## Source texts of formatted documents
"""

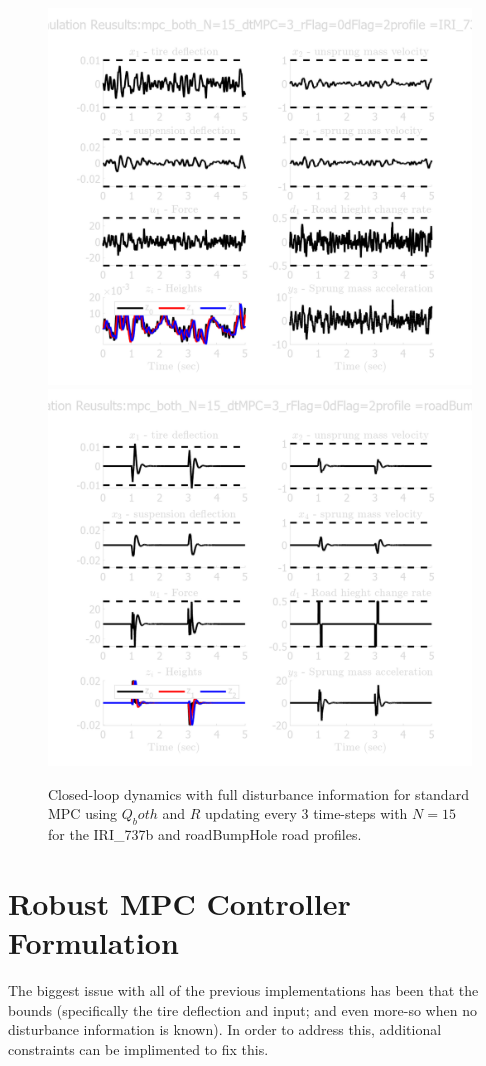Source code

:\documentclass[]{IEEEtran}
\begin{document}
\begin{figure}[h]
    \centering
    \includegraphics[width = 0.49 \columnwidth]{figs/results_mpc_both_N=15_dtMPC=3_rFlag=0_dFlag=2_IRI_737b.png}
    \includegraphics[width = 0.49 \columnwidth]{figs/results_mpc_both_N=15_dtMPC=3_rFlag=0_dFlag=2_roadBumpHole.png}
    \caption{Closed-loop dynamics with full disturbance information for standard MPC using $Q_both$ and $R$ updating every 3 time-steps with $N=15$ for the IRI\_737b and roadBumpHole road profiles.} \label{fig:mpc_N15_dt3_d2_r0}
\end{figure}

\newpage
\section{Robust MPC Controller Formulation}
The biggest issue with all of the previous implementations has been that the bounds (specifically the tire deflection and input; and even more-so when no disturbance information is known).
In order to address this, additional constraints can be implimented to fix this.
\end{document}
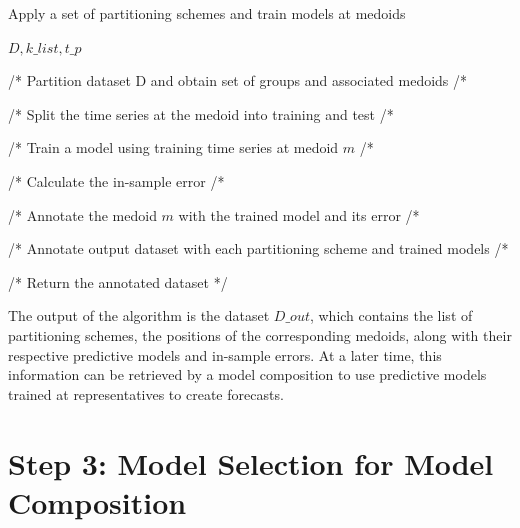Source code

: \begin{algorithm}[h!]
\caption{Apply a set of partitioning schemes and train models at medoids}\label{alg:trainModelsAtMedoids}
\begin{algorithmic}[1] 
 {$D,k\_list,t\_p$}

 

 /* Partition dataset D and obtain set of groups and associated medoids /*
 
 
 /* Split the time series at the medoid into training and test /*
 
 /* Train a model using training time series at medoid $m$ /*
 
 /* Calculate the in-sample error /*
 
 /* Annotate the medoid $m$ with the trained model and its error /*
 \EndFor
 
 /* Annotate output dataset with each partitioning scheme and trained models /*
 
\EndFor

/* Return the annotated dataset */
\EndFunction 
\end{algorithmic} 
\end{algorithm} 

The output of the algorithm is the dataset $D\_out$, which contains the list of partitioning schemes, the positions of the corresponding medoids, along with their respective predictive models and in-sample errors. At a later time, this information can be retrieved by a model composition to use predictive models trained at representatives to create forecasts.

\section{Step 3: Model Selection for Model Composition}
\label{Sec:KnowledgExtraction}

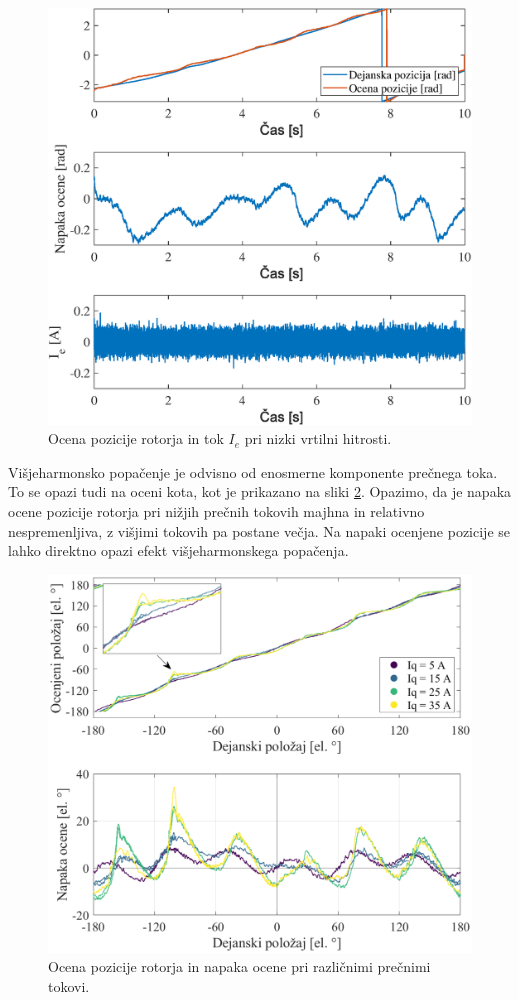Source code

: \documentclass[a4paper,twoside,openright,12pt,slovene]{book}
\begin{document}
\begin{figure}[!htbp]
    \centering
    \includegraphics[width=0.9\columnwidth]{Slike/HighLoadRun.eps}
    \caption{\label{HighLoadRun} Ocena pozicije rotorja in tok $I_e$ pri nizki vrtilni hitrosti. }
\end{figure}

\newpage 

Višjeharmonsko popačenje je odvisno od enosmerne komponente prečnega toka. To se opazi tudi na oceni kota, kot je prikazano na sliki \ref{vsiljenaPozicijaTokovi_angleError}. Opazimo, da je napaka
ocene pozicije rotorja pri nižjih prečnih tokovih majhna in relativno nespremenljiva, z višjimi tokovih pa postane večja. Na napaki ocenjene pozicije se lahko direktno opazi efekt višjeharmonskega
popačenja. 

\begin{figure}[!htbp]
    \centering
    \includegraphics[width=1.05\columnwidth]{Slike/vsiljenaPozicijaTokovi_angleError.eps}
    \caption{\label{vsiljenaPozicijaTokovi_angleError} Ocena pozicije rotorja in napaka ocene pri različnimi prečnimi tokovi. }
\end{figure}
\end{document}
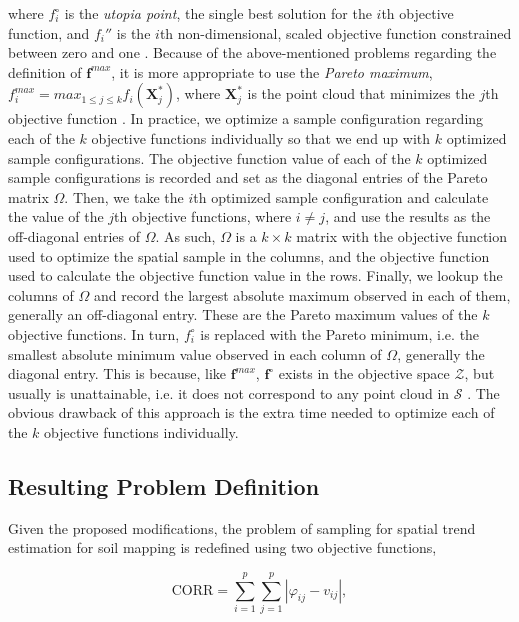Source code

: \noindent where $f_i^{\circ}$ is the \emph{utopia point}, the single best solution for the $i$th objective 
function, and $f_i''$ is the $i$th non-dimensional, scaled objective function constrained between zero and one 
\cite{MarlerEtAl2005}. Because of the above-mentioned problems regarding the definition of 
$\boldsymbol{f}^{max}$, it is more appropriate to use the \emph{Pareto maximum}, $f_i^{max} = max_{1 \leq j 
\leq k} f_ i(\boldsymbol{X}_j^*)$, where $\boldsymbol{X}_j^*$ is the point cloud that minimizes the $j$th 
objective function \cite{MarlerEtAl2005}. In practice, we optimize a sample configuration regarding each of the 
$k$ objective functions individually so that we end up with $k$ optimized sample configurations. The objective 
function value of each of the $k$ optimized sample configurations is recorded and set as the diagonal entries 
of the Pareto matrix $\varOmega$. Then, we take the $i$th optimized sample configuration and calculate the 
value of the $j$th objective functions, where $i \neq j$, and use the results as the off-diagonal entries of 
$\varOmega$. As such, $\varOmega$ is a $k \times k$ matrix with the objective function used to optimize the 
spatial sample in the columns, and the objective function used to calculate the objective function value in the 
rows. Finally, we lookup the columns of $\varOmega$ and record the largest absolute maximum observed in each of 
them, generally an off-diagonal entry. These are the Pareto maximum values of the $k$ objective functions. In 
turn, $f_i^{\circ}$ is replaced with the Pareto minimum, i.e. the smallest absolute minimum value observed in 
each column of $\varOmega$, generally the diagonal entry. This is because, like $\boldsymbol{f}^{max}$, 
$\boldsymbol{f}^{\circ}$ exists in the objective space $\mathcal{Z}$, but usually is unattainable, i.e. it does 
not correspond to any point cloud in $\mathcal{S}$ \cite{Arora2011}. The obvious drawback of this approach is 
the extra time needed to optimize each of the $k$ objective functions individually.

\subsection{Resulting Problem Definition}

Given the proposed modifications, the problem of sampling for spatial trend estimation for soil mapping is 
redefined using two objective functions,

\begin{equation}\label{eqn:chap08-corr}
 \text{CORR} = \sum_{i=1}^{p}\sum_{j=1}^{p}|\varphi_{ij} - v_{ij}|,
\end{equation}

"""

## AIM OF THE TASK
Set down every entry exactly; omit the pictures.

## TASK RESULT
Source code

:\documentclass[]{IEEEtran}
\begin{document}
\begin{figure}[h]
    \centering
    \includegraphics[width = 0.49 \columnwidth]{figs/results_mpc_both_N=15_dtMPC=3_rFlag=0_dFlag=2_IRI_737b.png}
    \includegraphics[width = 0.49 \columnwidth]{figs/results_mpc_both_N=15_dtMPC=3_rFlag=0_dFlag=2_roadBumpHole.png}
    \caption{Closed-loop dynamics with full disturbance information for standard MPC using $Q_both$ and $R$ updating every 3 time-steps with $N=15$ for the IRI\_737b and roadBumpHole road profiles.} \label{fig:mpc_N15_dt3_d2_r0}
\end{figure}

\newpage
\section{Robust MPC Controller Formulation}
The biggest issue with all of the previous implementations has been that the bounds (specifically the tire deflection and input; and even more-so when no disturbance information is known).
In order to address this, additional constraints can be implimented to fix this.
\end{document}
Source code

: \begin{algorithm}[h!]
\caption{Apply a set of partitioning schemes and train models at medoids}\label{alg:trainModelsAtMedoids}
\begin{algorithmic}[1] 
 {$D,k\_list,t\_p$}

 

 /* Partition dataset D and obtain set of groups and associated medoids /*
 
 
 /* Split the time series at the medoid into training and test /*
 
 /* Train a model using training time series at medoid $m$ /*
 
 /* Calculate the in-sample error /*
 
 /* Annotate the medoid $m$ with the trained model and its error /*
 \EndFor
 
 /* Annotate output dataset with each partitioning scheme and trained models /*
 
\EndFor

/* Return the annotated dataset */
\EndFunction 
\end{algorithmic} 
\end{algorithm} 

The output of the algorithm is the dataset $D\_out$, which contains the list of partitioning schemes, the positions of the corresponding medoids, along with their respective predictive models and in-sample errors. At a later time, this information can be retrieved by a model composition to use predictive models trained at representatives to create forecasts.

\section{Step 3: Model Selection for Model Composition}
\label{Sec:KnowledgExtraction}

Source code

: \documentclass[a4paper,twoside,openright,12pt,slovene]{book}
\begin{document}
\begin{figure}[!htbp]
    \centering
    \includegraphics[width=0.9\columnwidth]{Slike/HighLoadRun.eps}
    \caption{\label{HighLoadRun} Ocena pozicije rotorja in tok $I_e$ pri nizki vrtilni hitrosti. }
\end{figure}

\newpage 

Višjeharmonsko popačenje je odvisno od enosmerne komponente prečnega toka. To se opazi tudi na oceni kota, kot je prikazano na sliki \ref{vsiljenaPozicijaTokovi_angleError}. Opazimo, da je napaka
ocene pozicije rotorja pri nižjih prečnih tokovih majhna in relativno nespremenljiva, z višjimi tokovih pa postane večja. Na napaki ocenjene pozicije se lahko direktno opazi efekt višjeharmonskega
popačenja. 

\begin{figure}[!htbp]
    \centering
    \includegraphics[width=1.05\columnwidth]{Slike/vsiljenaPozicijaTokovi_angleError.eps}
    \caption{\label{vsiljenaPozicijaTokovi_angleError} Ocena pozicije rotorja in napaka ocene pri različnimi prečnimi tokovi. }
\end{figure}
\end{document}
Source code

: \noindent where $f_i^{\circ}$ is the \emph{utopia point}, the single best solution for the $i$th objective 
function, and $f_i''$ is the $i$th non-dimensional, scaled objective function constrained between zero and one 
\cite{MarlerEtAl2005}. Because of the above-mentioned problems regarding the definition of 
$\boldsymbol{f}^{max}$, it is more appropriate to use the \emph{Pareto maximum}, $f_i^{max} = max_{1 \leq j 
\leq k} f_ i(\boldsymbol{X}_j^*)$, where $\boldsymbol{X}_j^*$ is the point cloud that minimizes the $j$th 
objective function \cite{MarlerEtAl2005}. In practice, we optimize a sample configuration regarding each of the 
$k$ objective functions individually so that we end up with $k$ optimized sample configurations. The objective 
function value of each of the $k$ optimized sample configurations is recorded and set as the diagonal entries 
of the Pareto matrix $\varOmega$. Then, we take the $i$th optimized sample configuration and calculate the 
value of the $j$th objective functions, where $i \neq j$, and use the results as the off-diagonal entries of 
$\varOmega$. As such, $\varOmega$ is a $k \times k$ matrix with the objective function used to optimize the 
spatial sample in the columns, and the objective function used to calculate the objective function value in the 
rows. Finally, we lookup the columns of $\varOmega$ and record the largest absolute maximum observed in each of 
them, generally an off-diagonal entry. These are the Pareto maximum values of the $k$ objective functions. In 
turn, $f_i^{\circ}$ is replaced with the Pareto minimum, i.e. the smallest absolute minimum value observed in 
each column of $\varOmega$, generally the diagonal entry. This is because, like $\boldsymbol{f}^{max}$, 
$\boldsymbol{f}^{\circ}$ exists in the objective space $\mathcal{Z}$, but usually is unattainable, i.e. it does 
not correspond to any point cloud in $\mathcal{S}$ \cite{Arora2011}. The obvious drawback of this approach is 
the extra time needed to optimize each of the $k$ objective functions individually.

\subsection{Resulting Problem Definition}

Given the proposed modifications, the problem of sampling for spatial trend estimation for soil mapping is 
redefined using two objective functions,

\begin{equation}\label{eqn:chap08-corr}
 \text{CORR} = \sum_{i=1}^{p}\sum_{j=1}^{p}|\varphi_{ij} - v_{ij}|,
\end{equation}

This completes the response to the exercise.